Paint-by-numbers were an American craze. Nearly every home had one hanging somewhere. Art critics were, of course, beside themselves—nearly apoplectic—but they held little sway over America. Certainly no one in my town paid them any attention. We lived in a fairly artless, culturally deprived part of the Appalachians. Did we think paint-by-numbers were tacky? Hey, we’d just spent four months gluing together a ten thousand-piece puzzle of the Taj Mahal. We hung it over the fireplace. We were probably the wrong people to ask that question.

“Okay,” the critics said, “but all this staying in the lines is defeating the artistic process and destroying the creative spirit.”

Well, I wasn’t so sure that was true. After all, staying in the lines was pretty much what we did in the 1950s. And who was to say we couldn’t get a little crazy once in a while--maybe use vial number 9 to paint all the 1s and 4s. I’m not saying I ever got so wild but hey—I could have.

My son Nate is a real painter—an artist and teacher. We often find ourselves grappling about the art world. Judy and I recently returned from a trip to Washington where we visited The National Gallery of Art. It was there, one floor down from a gorgeous exhibit of small French landscapes that we gazed upon a shower stall hanging on the wall. It was an old ceramic shower stall just hanging there—about three feet off the ground, placed at a twenty degree angle. I later told Nate, “I’m not sure how many of my tax dollars were used to create this grand masterpiece but whatever I paid was too much.”
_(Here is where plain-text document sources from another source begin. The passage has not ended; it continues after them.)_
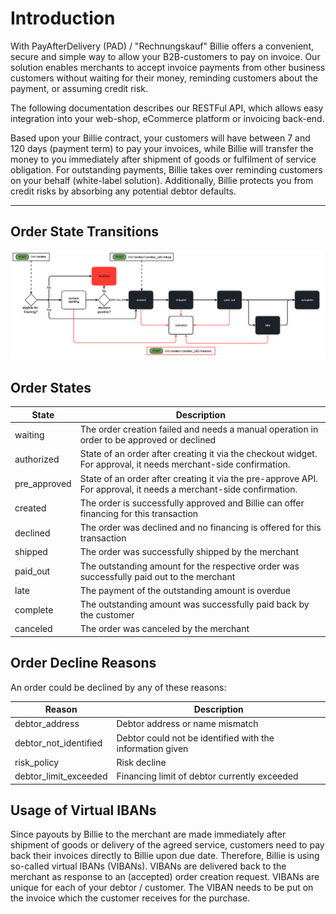 # Introduction

With PayAfterDelivery (PAD) / "Rechnungskauf" Billie offers a convenient, secure and simple way to allow your B2B-customers
to pay on invoice. Our solution enables merchants to accept invoice payments from other business customers without waiting for their money,
reminding customers about the payment, or assuming credit risk.

The following documentation describes our RESTFul API, which allows easy integration into your web-shop,
eCommerce platform or invoicing back-end.

Based upon your Billie contract, your customers will have between 7 and 120 days (payment term) to pay your invoices, while Billie will 
transfer the money to you immediately after shipment of goods or fulfilment of service obligation. For outstanding payments, 
Billie takes over reminding customers on your behalf (white-label solution). Additionally, Billie protects you from credit risks 
by absorbing any potential debtor defaults.

---
## Order State Transitions

![img](src/Resources/docs/orders-workflow-public.png)

## Order States

| State         | Description                                                                                   |
|---------------|-----------------------------------------------------------------------------------------------|
| waiting       | The order creation failed and needs a manual operation in order to be approved or declined    |
| authorized    | State of an order after creating it via the checkout widget. For approval, it needs merchant-side confirmation.    |
| pre_approved  | State of an order after creating it via the pre-approve API. For approval, it needs a merchant-side confirmation.  |
| created       | The order is successfully approved and Billie can offer financing for this transaction        |
| declined      | The order was declined and no financing is offered for this transaction                       |
| shipped       | The order was successfully shipped by the merchant                                            |
| paid_out      | The outstanding amount for the respective order was successfully paid out to the merchant     |
| late          | The payment of the outstanding amount is overdue                                              |
| complete      | The outstanding amount was successfully paid back by the customer                             |
| canceled      | The order was canceled by the merchant       


## Order Decline Reasons

An order could be declined by any of these reasons:

| Reason                | Description                                               |
|-----------------------|-----------------------------------------------------------|
| debtor_address        | Debtor address or name mismatch                           |
| debtor_not_identified | Debtor could not be identified with the information given |
| risk_policy           | Risk decline                                              |
| debtor_limit_exceeded | Financing limit of debtor currently exceeded              |


## Usage of Virtual IBANs

Since payouts by Billie to the merchant are made immediately after shipment of goods or delivery of the agreed service, customers need to 
pay back their invoices directly to Billie upon due date. Therefore, Billie is using so-called virtual IBANs (VIBANs).
VIBANs are delivered back to the merchant as response to an (accepted) order creation request. VIBANs are unique for each of your 
debtor / customer. The VIBAN needs to be put on the invoice which the customer receives for the purchase.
“You have to understand Dad,” he said, “There are two camps. There are the fine art people and then there are the conceptual artists. Most of the time, they don’t have much in common.” He went on to explain that fine art is often quite beautiful… or if not beautiful at least displaying the effort of a skillful artist. Fine art is the kind most of us like to hang in the dining room. On the other hand, conceptual art is not concerned with skill. Conceptual art is all about the idea as in, “Hey I have an idea. I think I’ll write a grant to hang that old shower stall on a wall. I’ll put it about three feet above the ground at, let’s say, a twenty-degree angle. I was thinking ‘bout the National Gallery.”

I know that art appreciation is a matter of personal taste. I’ve seen television ads and heard the announcer screaming, “The Starving Artist Sale at The Holiday Inn! Three days only! Original paintings! All for under $14!” A thirty-second ad is long enough to know why these artists are starving and why some should probably die. But, I gotta say… forced to decide between these works and an askew shower stall hanging in my living room, I’m going with the crappy paintings every time.

Nate just earned his MFA. He spent two years creating paintings using old 50s snapshots as source material. I think he did a great job combining skill and concept. In his own words: “My paintings navigate and comment on the historical space of 1950s America as seen in discarded snapshots and slides. Paint and brush become the tools for possessing a photograph and the memories of people and places. The camera captures a moment of frozen time, but by slowly remaking the photographic image into a painting the viewer is compelled to reconsider what is depicted and to search for its inherent meaning.”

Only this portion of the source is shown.